**THE PROBLEM**
Report each line of the records below that uses the word "layer".

**STUDY MATERIAL**
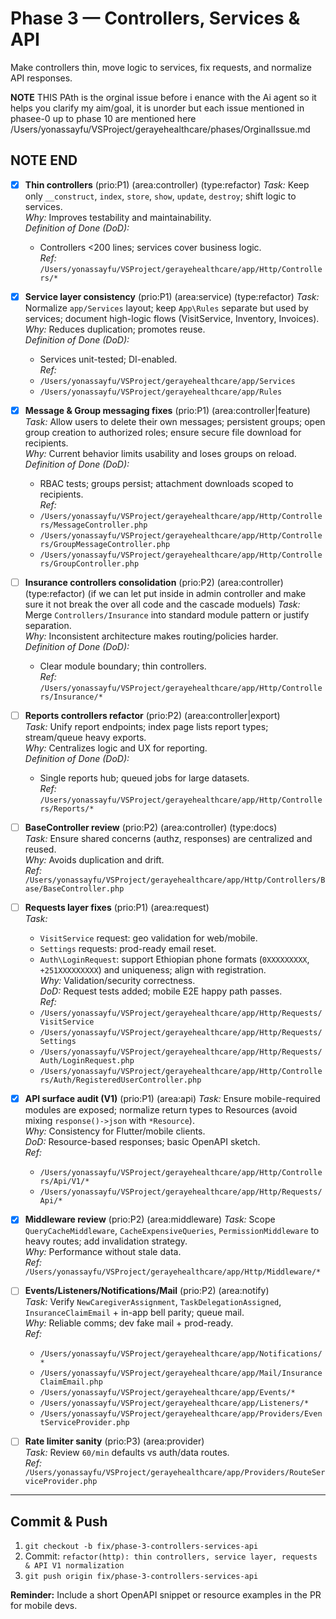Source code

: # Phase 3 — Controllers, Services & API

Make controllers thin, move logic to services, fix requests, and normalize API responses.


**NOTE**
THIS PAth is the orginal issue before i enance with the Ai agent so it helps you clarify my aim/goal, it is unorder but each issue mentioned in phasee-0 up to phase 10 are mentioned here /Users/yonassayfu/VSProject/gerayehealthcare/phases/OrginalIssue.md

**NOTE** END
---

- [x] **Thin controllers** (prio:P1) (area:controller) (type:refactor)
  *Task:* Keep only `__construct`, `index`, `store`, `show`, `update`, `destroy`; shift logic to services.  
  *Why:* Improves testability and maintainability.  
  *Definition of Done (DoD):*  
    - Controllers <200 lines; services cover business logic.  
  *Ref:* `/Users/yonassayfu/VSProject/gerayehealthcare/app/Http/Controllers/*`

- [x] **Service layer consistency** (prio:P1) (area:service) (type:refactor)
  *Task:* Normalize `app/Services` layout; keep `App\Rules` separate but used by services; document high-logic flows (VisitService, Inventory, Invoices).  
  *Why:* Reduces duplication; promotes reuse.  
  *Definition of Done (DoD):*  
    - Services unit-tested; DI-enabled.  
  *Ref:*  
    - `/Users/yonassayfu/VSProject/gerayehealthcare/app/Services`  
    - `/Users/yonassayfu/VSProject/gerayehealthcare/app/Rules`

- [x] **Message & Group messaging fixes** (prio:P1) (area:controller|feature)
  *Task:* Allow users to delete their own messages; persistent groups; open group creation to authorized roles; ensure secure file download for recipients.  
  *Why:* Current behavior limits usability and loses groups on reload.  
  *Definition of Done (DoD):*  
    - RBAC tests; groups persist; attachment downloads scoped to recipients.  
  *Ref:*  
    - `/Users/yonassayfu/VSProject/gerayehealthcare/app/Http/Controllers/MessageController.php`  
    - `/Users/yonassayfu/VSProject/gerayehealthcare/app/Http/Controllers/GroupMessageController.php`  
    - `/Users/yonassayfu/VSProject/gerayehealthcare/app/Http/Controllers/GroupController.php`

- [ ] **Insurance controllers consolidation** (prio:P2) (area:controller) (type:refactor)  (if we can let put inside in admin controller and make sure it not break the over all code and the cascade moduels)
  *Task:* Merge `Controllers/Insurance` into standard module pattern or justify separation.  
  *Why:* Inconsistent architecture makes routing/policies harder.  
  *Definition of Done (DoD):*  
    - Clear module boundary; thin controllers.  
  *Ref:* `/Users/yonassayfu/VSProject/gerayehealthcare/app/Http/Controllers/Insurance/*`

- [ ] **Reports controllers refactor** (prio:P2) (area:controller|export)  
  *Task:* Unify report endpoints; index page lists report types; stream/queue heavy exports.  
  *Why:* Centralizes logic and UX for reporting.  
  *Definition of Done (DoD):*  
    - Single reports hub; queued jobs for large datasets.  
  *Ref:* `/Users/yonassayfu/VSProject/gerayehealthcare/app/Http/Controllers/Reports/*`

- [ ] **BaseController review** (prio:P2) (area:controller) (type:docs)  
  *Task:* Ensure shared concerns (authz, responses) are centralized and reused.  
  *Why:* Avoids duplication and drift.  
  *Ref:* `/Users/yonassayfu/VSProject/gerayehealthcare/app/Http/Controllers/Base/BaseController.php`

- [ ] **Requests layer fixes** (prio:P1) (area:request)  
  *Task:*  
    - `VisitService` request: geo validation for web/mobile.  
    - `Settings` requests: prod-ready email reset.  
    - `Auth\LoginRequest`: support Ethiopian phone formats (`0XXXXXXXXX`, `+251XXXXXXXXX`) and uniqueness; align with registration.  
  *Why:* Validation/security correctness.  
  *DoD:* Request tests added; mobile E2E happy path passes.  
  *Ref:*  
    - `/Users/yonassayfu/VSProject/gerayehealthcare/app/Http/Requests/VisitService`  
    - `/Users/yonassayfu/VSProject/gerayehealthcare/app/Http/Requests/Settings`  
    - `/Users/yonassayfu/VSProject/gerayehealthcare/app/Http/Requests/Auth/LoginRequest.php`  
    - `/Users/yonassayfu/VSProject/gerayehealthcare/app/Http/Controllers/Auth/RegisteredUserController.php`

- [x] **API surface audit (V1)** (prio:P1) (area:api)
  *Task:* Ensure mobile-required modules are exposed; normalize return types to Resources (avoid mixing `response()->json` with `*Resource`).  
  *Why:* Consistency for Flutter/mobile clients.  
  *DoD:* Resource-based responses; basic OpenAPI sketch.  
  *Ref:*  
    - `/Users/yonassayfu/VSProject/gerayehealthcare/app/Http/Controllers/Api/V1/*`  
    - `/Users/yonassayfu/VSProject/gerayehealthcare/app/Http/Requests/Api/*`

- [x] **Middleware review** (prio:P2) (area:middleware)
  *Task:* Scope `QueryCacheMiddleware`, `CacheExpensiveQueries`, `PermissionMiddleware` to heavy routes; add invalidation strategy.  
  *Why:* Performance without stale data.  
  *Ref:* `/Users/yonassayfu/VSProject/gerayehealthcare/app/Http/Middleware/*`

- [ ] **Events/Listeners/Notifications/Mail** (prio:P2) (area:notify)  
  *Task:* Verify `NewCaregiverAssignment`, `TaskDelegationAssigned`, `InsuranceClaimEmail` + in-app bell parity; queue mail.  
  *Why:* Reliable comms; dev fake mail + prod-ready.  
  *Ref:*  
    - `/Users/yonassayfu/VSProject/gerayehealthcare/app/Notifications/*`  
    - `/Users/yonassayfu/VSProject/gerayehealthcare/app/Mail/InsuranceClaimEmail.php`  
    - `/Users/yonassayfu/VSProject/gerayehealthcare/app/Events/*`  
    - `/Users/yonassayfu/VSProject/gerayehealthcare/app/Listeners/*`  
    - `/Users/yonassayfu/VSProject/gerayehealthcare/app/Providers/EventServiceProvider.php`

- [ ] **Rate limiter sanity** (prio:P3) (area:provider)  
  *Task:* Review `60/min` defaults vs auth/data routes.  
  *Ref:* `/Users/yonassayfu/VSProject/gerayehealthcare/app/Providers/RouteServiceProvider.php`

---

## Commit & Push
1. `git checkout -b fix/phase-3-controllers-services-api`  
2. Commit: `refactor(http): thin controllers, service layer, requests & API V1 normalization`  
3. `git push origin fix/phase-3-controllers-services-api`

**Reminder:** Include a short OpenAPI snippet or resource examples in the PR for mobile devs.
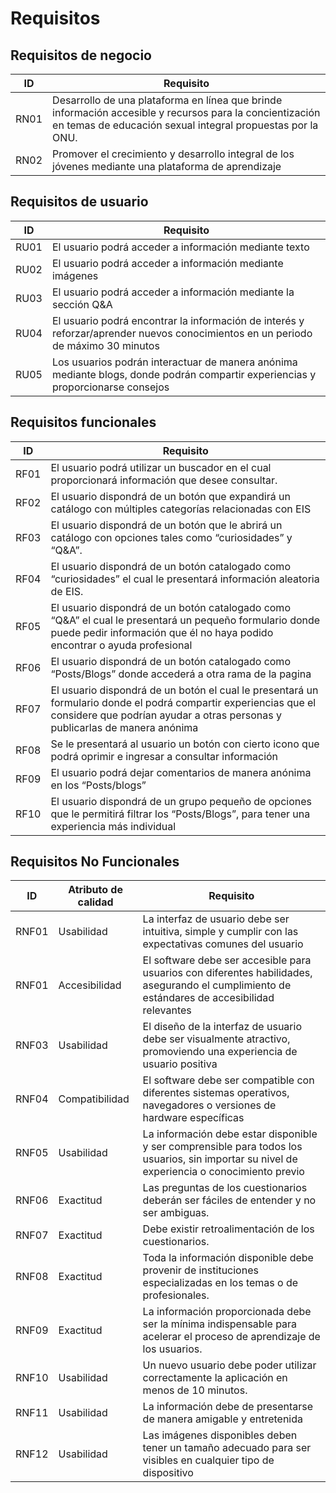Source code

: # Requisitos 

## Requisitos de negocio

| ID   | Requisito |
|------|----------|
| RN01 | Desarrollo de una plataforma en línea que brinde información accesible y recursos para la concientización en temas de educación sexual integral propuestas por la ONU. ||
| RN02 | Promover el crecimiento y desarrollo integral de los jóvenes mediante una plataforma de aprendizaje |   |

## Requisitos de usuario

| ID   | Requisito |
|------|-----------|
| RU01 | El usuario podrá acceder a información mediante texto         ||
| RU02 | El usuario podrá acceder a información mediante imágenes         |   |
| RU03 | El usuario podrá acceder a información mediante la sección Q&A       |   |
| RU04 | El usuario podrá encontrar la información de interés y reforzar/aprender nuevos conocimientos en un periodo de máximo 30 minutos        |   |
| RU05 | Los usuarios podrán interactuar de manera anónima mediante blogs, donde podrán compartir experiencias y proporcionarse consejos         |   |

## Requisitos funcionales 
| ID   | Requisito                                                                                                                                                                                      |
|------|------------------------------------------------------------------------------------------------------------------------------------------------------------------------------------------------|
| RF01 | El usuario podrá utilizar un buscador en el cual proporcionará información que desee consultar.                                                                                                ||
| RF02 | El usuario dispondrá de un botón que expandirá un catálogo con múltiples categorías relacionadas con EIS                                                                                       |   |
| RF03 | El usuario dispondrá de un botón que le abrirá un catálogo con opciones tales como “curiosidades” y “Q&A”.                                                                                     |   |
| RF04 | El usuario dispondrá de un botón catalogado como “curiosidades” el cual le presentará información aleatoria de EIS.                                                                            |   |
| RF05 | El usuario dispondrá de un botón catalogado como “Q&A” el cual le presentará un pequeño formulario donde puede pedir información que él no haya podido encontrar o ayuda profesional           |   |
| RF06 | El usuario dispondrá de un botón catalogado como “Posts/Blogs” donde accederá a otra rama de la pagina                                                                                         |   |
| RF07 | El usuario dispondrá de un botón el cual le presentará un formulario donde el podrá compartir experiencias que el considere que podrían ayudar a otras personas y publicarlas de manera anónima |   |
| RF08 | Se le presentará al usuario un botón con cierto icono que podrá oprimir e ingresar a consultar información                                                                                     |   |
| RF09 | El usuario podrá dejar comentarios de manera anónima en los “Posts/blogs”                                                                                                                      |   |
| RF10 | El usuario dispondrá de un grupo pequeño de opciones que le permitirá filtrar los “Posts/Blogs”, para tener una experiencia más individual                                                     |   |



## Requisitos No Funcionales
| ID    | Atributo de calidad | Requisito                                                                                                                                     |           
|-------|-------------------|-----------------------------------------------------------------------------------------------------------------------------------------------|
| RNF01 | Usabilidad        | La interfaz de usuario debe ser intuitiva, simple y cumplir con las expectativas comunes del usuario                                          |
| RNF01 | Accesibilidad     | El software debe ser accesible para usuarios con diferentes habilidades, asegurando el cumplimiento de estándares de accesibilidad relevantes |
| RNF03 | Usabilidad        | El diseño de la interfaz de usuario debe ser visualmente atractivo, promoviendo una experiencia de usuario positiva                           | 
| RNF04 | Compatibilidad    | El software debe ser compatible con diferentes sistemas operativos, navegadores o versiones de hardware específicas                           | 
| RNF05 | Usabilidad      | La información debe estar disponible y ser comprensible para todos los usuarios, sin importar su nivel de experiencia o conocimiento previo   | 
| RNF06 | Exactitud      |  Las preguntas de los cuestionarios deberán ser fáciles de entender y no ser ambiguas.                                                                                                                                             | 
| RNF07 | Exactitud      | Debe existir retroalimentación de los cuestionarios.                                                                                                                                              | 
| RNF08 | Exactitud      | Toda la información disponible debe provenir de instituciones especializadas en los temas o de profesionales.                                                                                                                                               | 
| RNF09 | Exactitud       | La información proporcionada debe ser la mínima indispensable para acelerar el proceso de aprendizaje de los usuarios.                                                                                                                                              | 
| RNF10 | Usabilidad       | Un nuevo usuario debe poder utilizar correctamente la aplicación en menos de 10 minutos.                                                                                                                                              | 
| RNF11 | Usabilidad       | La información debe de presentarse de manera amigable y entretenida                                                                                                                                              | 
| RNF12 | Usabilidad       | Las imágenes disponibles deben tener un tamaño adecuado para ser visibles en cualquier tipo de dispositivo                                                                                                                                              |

* * *

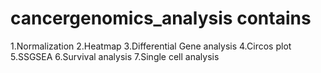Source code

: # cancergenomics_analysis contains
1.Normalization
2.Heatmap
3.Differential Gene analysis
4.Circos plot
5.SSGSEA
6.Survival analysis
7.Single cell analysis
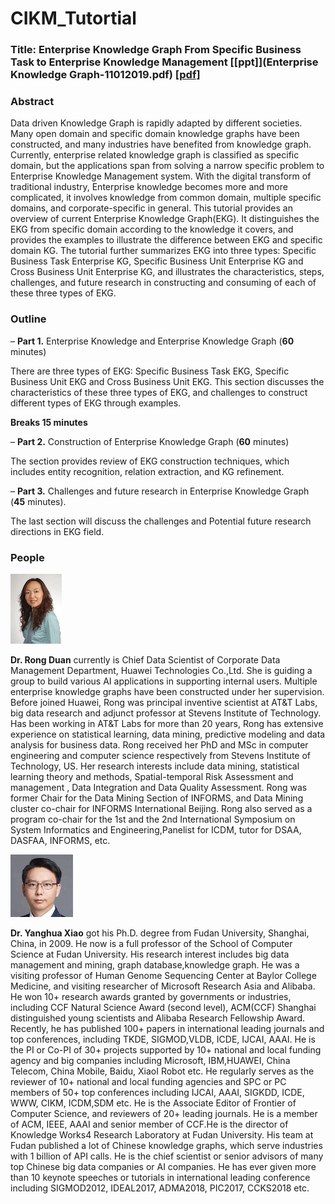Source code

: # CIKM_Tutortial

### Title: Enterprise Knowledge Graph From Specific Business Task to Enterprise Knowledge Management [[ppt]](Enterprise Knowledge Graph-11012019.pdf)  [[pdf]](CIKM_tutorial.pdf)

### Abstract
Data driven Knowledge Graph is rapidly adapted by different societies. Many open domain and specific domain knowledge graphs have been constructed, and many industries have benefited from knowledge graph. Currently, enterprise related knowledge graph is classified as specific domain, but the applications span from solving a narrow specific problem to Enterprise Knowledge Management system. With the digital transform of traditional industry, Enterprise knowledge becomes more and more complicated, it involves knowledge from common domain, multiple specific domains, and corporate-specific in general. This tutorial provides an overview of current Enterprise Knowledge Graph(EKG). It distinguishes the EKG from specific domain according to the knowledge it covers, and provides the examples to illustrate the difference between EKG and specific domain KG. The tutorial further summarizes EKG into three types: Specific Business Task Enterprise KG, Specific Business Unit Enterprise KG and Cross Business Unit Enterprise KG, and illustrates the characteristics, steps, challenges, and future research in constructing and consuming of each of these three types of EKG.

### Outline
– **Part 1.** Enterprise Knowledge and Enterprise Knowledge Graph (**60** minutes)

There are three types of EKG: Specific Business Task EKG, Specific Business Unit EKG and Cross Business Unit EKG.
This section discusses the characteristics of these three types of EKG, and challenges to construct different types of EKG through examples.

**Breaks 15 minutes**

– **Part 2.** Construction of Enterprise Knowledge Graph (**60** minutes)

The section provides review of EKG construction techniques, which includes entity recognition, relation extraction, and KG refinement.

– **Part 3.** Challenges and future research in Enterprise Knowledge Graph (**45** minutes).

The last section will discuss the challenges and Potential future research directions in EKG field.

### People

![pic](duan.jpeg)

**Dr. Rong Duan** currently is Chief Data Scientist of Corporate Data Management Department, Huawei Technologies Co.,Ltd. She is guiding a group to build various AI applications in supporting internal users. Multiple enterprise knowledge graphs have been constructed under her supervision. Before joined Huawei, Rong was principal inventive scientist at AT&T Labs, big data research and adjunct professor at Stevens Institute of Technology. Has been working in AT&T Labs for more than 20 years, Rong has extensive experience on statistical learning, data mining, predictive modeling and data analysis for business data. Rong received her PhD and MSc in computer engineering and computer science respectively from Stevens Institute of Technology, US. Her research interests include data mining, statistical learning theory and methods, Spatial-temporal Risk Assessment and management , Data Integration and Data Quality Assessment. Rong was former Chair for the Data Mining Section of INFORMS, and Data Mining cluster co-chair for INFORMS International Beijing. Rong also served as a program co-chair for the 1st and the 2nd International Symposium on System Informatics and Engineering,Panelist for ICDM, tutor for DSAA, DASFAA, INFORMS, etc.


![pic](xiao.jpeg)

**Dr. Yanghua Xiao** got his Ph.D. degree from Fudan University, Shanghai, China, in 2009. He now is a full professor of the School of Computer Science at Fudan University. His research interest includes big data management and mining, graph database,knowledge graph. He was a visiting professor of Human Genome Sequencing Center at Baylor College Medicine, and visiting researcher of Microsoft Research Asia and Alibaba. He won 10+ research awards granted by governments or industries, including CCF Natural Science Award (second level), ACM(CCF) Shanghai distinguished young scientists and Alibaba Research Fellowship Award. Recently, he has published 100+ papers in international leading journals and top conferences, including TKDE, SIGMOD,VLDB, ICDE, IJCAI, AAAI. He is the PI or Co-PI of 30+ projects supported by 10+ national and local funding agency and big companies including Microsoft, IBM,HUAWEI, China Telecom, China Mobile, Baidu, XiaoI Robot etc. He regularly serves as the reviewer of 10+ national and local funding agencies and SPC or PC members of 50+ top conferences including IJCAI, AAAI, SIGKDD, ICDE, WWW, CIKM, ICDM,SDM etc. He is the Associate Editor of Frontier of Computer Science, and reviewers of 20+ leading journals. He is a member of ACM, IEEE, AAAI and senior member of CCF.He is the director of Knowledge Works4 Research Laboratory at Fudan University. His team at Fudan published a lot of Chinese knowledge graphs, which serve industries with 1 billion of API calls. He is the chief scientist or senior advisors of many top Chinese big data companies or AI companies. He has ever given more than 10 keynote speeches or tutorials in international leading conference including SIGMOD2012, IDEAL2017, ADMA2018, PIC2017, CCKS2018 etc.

**RESPONSE AREA**
- [x] **Service layer consistency** (prio:P1) (area:service) (type:refactor)
- [ ] **Requests layer fixes** (prio:P1) (area:request)  
2. Commit: `refactor(http): thin controllers, service layer, requests & API V1 normalization`  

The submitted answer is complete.